Apple Music Taste

Dance to the beat of the drum

Sunday 16 July 2023

A few months ago I decided to give Apple Music a shot.

I’ve been a Spotify user on and off for years. Since I DJ, I resisted for a long time and stuck to listening to music that I had downloaded over the last decade and a half.

Eventually, I went all in on Spotify. My music collection still lives locally, since it’s required for DJing using Traktor. With my job and personal life existing on 2 different laptops, it also made it easy to listen to the same music everywhere.

In our cloud based modern life, for most people, Spotify is now the way that music is discussed, shared, sourced, and listened to. Going to a party or away on a trip with friends? There’s probably a Spotify playlist in a WhatsApp group chat for you to add songs to. Spotify has slowly became the default.

So why switch?

Colly wrote up a good review that echos a lot of my feelings. But for me, there were 2 big reasons.

Offline support

I’m begging people who work in Tech to try and use their products with Airplane Mode on.

Spotify must be trying to hit an API every chance it gets, because it constantly throws up an error alert when it doesn’t have network access. Although I work from home 100% of the time these days, when I take the tube and want to listen to some music, I don’t want to be told off for having no network access when I’m several metres underground.

Apple Music will happily work away without network access.

The Apple Ecosystem

I’ve been a Mac user for more than 15 years. I’ve got an iPhone, Airpod Pros, Apple Watch, and a personal 14” Macbook Pro, along with one for work. It’s safe to say I’m in deep when it comes to Apple’s products.
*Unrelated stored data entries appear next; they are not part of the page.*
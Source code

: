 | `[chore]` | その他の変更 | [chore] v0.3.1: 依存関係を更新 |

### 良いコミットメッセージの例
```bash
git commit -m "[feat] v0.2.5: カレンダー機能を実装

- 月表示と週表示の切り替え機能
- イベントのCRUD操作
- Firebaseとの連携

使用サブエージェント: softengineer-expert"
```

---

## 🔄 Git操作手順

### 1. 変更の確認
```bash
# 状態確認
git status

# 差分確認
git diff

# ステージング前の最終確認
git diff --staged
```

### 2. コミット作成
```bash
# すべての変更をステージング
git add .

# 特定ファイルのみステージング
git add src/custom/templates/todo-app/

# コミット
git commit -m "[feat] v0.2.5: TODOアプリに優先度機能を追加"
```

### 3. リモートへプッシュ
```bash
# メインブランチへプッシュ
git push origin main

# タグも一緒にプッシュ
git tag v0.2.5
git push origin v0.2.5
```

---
I started running again a few months ago with my Apple Watch providing the soundtrack. Spotify is patchy at best on the Watch. Switching from my MacBook Pro, to the Phone, and to the Watch, always caused hassle.
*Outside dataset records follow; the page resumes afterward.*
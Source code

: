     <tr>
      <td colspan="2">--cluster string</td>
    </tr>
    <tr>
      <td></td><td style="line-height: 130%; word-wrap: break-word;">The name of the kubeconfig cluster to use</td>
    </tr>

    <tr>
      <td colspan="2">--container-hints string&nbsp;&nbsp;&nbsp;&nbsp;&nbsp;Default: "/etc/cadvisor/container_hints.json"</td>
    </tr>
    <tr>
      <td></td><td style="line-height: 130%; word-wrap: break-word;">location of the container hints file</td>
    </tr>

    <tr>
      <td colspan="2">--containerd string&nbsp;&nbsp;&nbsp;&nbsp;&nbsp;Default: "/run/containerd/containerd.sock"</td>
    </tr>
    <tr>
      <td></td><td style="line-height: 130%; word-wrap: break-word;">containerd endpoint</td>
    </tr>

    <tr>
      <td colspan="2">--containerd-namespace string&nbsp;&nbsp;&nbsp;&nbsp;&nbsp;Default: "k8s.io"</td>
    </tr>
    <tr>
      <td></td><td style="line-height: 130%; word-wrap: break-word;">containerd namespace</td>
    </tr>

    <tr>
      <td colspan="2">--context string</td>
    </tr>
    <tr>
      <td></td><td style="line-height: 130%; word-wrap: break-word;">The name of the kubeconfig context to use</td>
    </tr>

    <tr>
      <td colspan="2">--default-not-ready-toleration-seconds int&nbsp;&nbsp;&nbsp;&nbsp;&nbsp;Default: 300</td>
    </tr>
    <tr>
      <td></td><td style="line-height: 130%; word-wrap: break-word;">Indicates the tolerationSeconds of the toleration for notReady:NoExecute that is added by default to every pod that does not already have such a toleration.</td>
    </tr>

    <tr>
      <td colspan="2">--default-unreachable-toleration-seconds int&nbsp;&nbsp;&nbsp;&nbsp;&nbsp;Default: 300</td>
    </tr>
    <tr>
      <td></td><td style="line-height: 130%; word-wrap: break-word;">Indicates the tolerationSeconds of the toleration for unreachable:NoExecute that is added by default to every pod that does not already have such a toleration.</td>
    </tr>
Apple Music has no such problems. The ecosystem provides.

Back to Spotify

I haven’t cancelled my Spotify subscription though. I still bounce back and forward between them.
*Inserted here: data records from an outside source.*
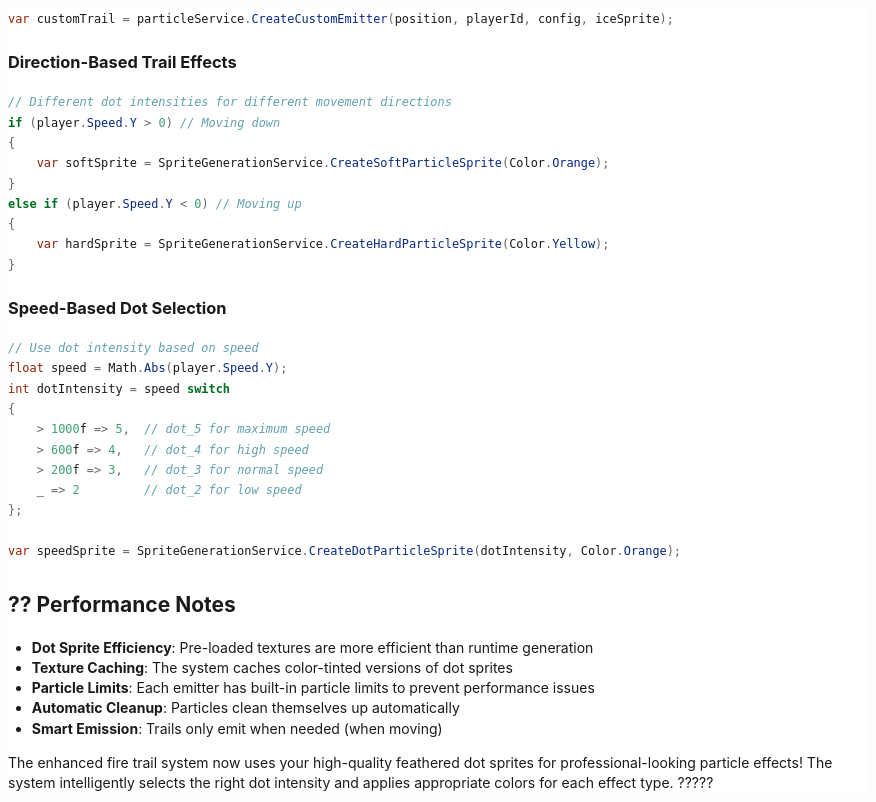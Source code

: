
 ```csharp
var customTrail = particleService.CreateCustomEmitter(position, playerId, config, iceSprite);
```

### Direction-Based Trail Effects
```csharp
// Different dot intensities for different movement directions
if (player.Speed.Y > 0) // Moving down
{
    var softSprite = SpriteGenerationService.CreateSoftParticleSprite(Color.Orange);
}
else if (player.Speed.Y < 0) // Moving up
{
    var hardSprite = SpriteGenerationService.CreateHardParticleSprite(Color.Yellow);
}
```

### Speed-Based Dot Selection
```csharp
// Use dot intensity based on speed
float speed = Math.Abs(player.Speed.Y);
int dotIntensity = speed switch
{
    > 1000f => 5,  // dot_5 for maximum speed
    > 600f => 4,   // dot_4 for high speed
    > 200f => 3,   // dot_3 for normal speed
    _ => 2         // dot_2 for low speed
};

var speedSprite = SpriteGenerationService.CreateDotParticleSprite(dotIntensity, Color.Orange);
```

## ?? Performance Notes

- **Dot Sprite Efficiency**: Pre-loaded textures are more efficient than runtime generation
- **Texture Caching**: The system caches color-tinted versions of dot sprites
- **Particle Limits**: Each emitter has built-in particle limits to prevent performance issues
- **Automatic Cleanup**: Particles clean themselves up automatically
- **Smart Emission**: Trails only emit when needed (when moving)

The enhanced fire trail system now uses your high-quality feathered dot sprites for professional-looking particle effects! The system intelligently selects the right dot intensity and applies appropriate colors for each effect type. ?????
There’s one main reason for that - my music taste.

It’s safe to say, my music taste is pretty weird. I mostly lean into electronic music, with a big affinity for hardcore and all its’ subgenres and off shoots. I’ll also listen to ambient and lo-fi. Or maybe even hip-hop and grime.

Spotify understands this and serves me up accurate recommendations. My Daily Mixes are segmented in a way that’s easy to understand what music informed their contents. It’s easy to pick what I want to listen to at any given moment. Discover Weekly and Release Radar are great ways to dip into unfamiliar and newer tracks.

Apple’s offering on that front is OK, with their Daily Mix equivalent of Chill, New Music, Favourites, and Get Up! playlists. I prefer deciding on the music style, rather than what mood Apple has decided that it evokes.

When I do find an artist that I like on Spotify, I’ll fire up their Artist Radio and see what else they bring me to. Apple Music has the same functionality, seemingly just a bit more hidden than Spotify. Some big name artists also have 4 playlists that Apple Music creates: Essentials, Deep Cuts, Inspired By, and Influences.

I’ll be the first to admit that most of my music isn’t that popular or well known, but the only artist that I regularly listen to that has these playlists was Aphex Twin.

Aphex Twin's playlists

Aphex Twin’s playlists

For most artists, I’m lucky if they have 1 of these standard 4.

Lastly, the Browse section of Apple Music is meaningless to me. I don’t want Pop, R&B, Soul, or chart Dance music. I’d rather some algorithm recommends me accurate stuff than a hand curated page of drivel.

I don’t care about Playlists Apple loves. I want Playlists I love.

Apple's Pop Music

Who the hell are all these people?

Algo-rhythms

I’ll probably stick with both for now. Apple’s ecosystem helps a lot. Spotify’s continual push towards Podcasts within the same space doesn’t work so well for me and Apple keeping them separate is a nice bonus to my switch.

There’s some core things that Spotify could improve and make me go back 100%. Offline support and better predictability to switch device would probably do it.

Apple Music would really need to provide a better experience of personalisation to get me to go all in.